New citywide regulations went into effect July 1 after the City Council passed an ordinance, but Bry’s memo indicates the rules are not being followed.
Bry’s memo reads, in part: “San Diegans deserve a safe, unobstructed and accessible public right-of-way. Electric scooters have posed challenge after challenge on our City sidewalks, boardwalks and pedestrian walking areas.
“Emergency rooms and urgent care centers are filling up with severe injuries. City resources are being wasted to collect and store inappropriately parked devices, and we don’t even know if the fines cover our costs. In addition, private companies are picking up scooters left on private property. Thousands are piling up in at least one scooter graveyard, posing a long-term environmental hazard. Enough is enough — scooter companies have had their opportunity.”
Bry later told La Jolla Light the memo now goes to the Mayor’s office.
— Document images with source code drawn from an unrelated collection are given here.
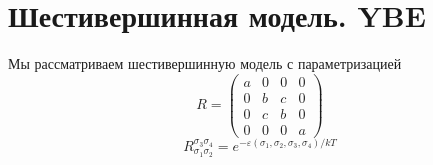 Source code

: \documentclass[12pt]{article}
\theoremstyle{definition}
\begin{document}
\section{Шестивершинная модель. YBE}
Мы рассматриваем шестивершинную модель с параметризацией
\begin{equation}
    R=\begin{pmatrix}
        a & 0 & 0 & 0\\
        0 & b & c & 0\\
        0 & c & b & 0\\
        0 & 0 & 0 & a
    \end{pmatrix}
\end{equation}
\begin{equation}
    R_{\sigma_1\sigma_2}^{\sigma_3\sigma_4}=e^{-\varepsilon(\sigma_1,\sigma_2,\sigma_3,\sigma_4)/kT}
\end{equation}
\end{document}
“In an ideal world, the Mayor would terminate our agreement with scooter companies because they have broken the rules of the ordinance we passed,” she said. “Then we would draft a Request for Proposal (RFP) and select a few companies and limit the number that would operate in our City. This is what other cities have done. We clearly have too many operating in our City, the companies are fighting for market share and the public is the loser. This is a public safety hazard for the users, for pedestrians and for motorists.”
However, she said she has “no idea” when to expect a response from the Mayor’s office.
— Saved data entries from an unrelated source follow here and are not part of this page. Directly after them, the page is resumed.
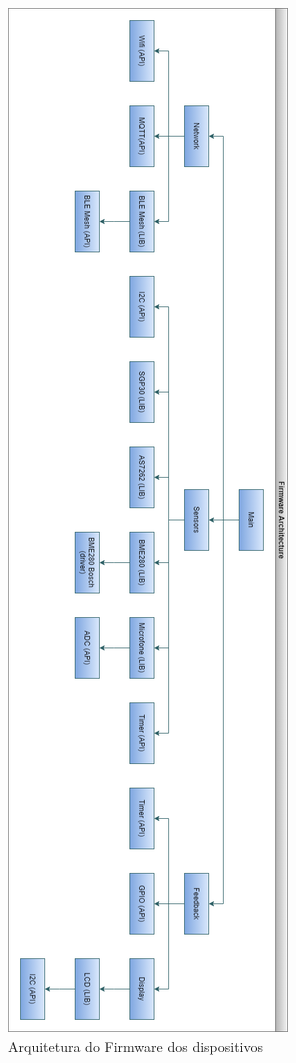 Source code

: \documentclass[../monografia.tex]{subfiles}
\begin{document}
\begin{figure}[h!]
	\centering
	\includegraphics[height=0.9\textheight]{fw-arch}
	\caption{Arquitetura do Firmware dos dispositivos}
	\label{fig:fw-arch}
\end{figure}
\end{document}
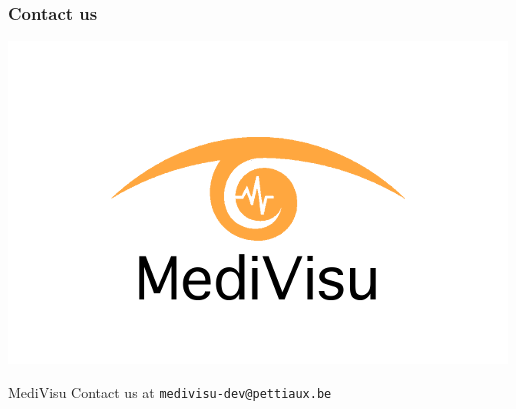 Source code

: \documentclass[11pt]{beamer}
\begin{document}
\begin{frame}
\frametitle{Contact us}
\begin{center}
\includegraphics[scale=0.7]{medivisu.png}
\end{center}
\begin{thebibliography}{10}
\beamertemplatearticlebibitems
{}
MediVisu
\newblock Contact us at {\tt medivisu-dev@pettiaux.be}
\end{thebibliography}
\end{frame}
\end{document}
“Something has to be done because our current approach is not working,” Bry said, adding that enforcement of the new rules would be handled in the RFP.
“We have a limited number of policy officers and they are too precious to be used for enforcement regulations,” she said. “We need to have a smaller number of scooter companies operating in the City, so we have the bandwidth for proper enforcement.”
After the introduction of electric scooters more than a year ago, local community groups have weighed in, discussed, and voted on potential solutions.
In April 2018, The La Jolla Shores Association sought to ban dockless bicycles and scooters throughout La Jolla Shores, and sent a letter to Mayor Kevin Faulconer and Bry asking for the prohibition.
The next month, Bry unsuccessfully sought a ban on scooters on boardwalks in La Jolla Shores, Pacific Beach and Mission Beach. The vote failed 6-3 at the full City Council.
“Now is the time for sensible and fair regulations that take into consideration the safety of boardwalk patrons, as well as the electric-scooter riders,” she said at the time, and that the vote “does not signal the end to this issue.”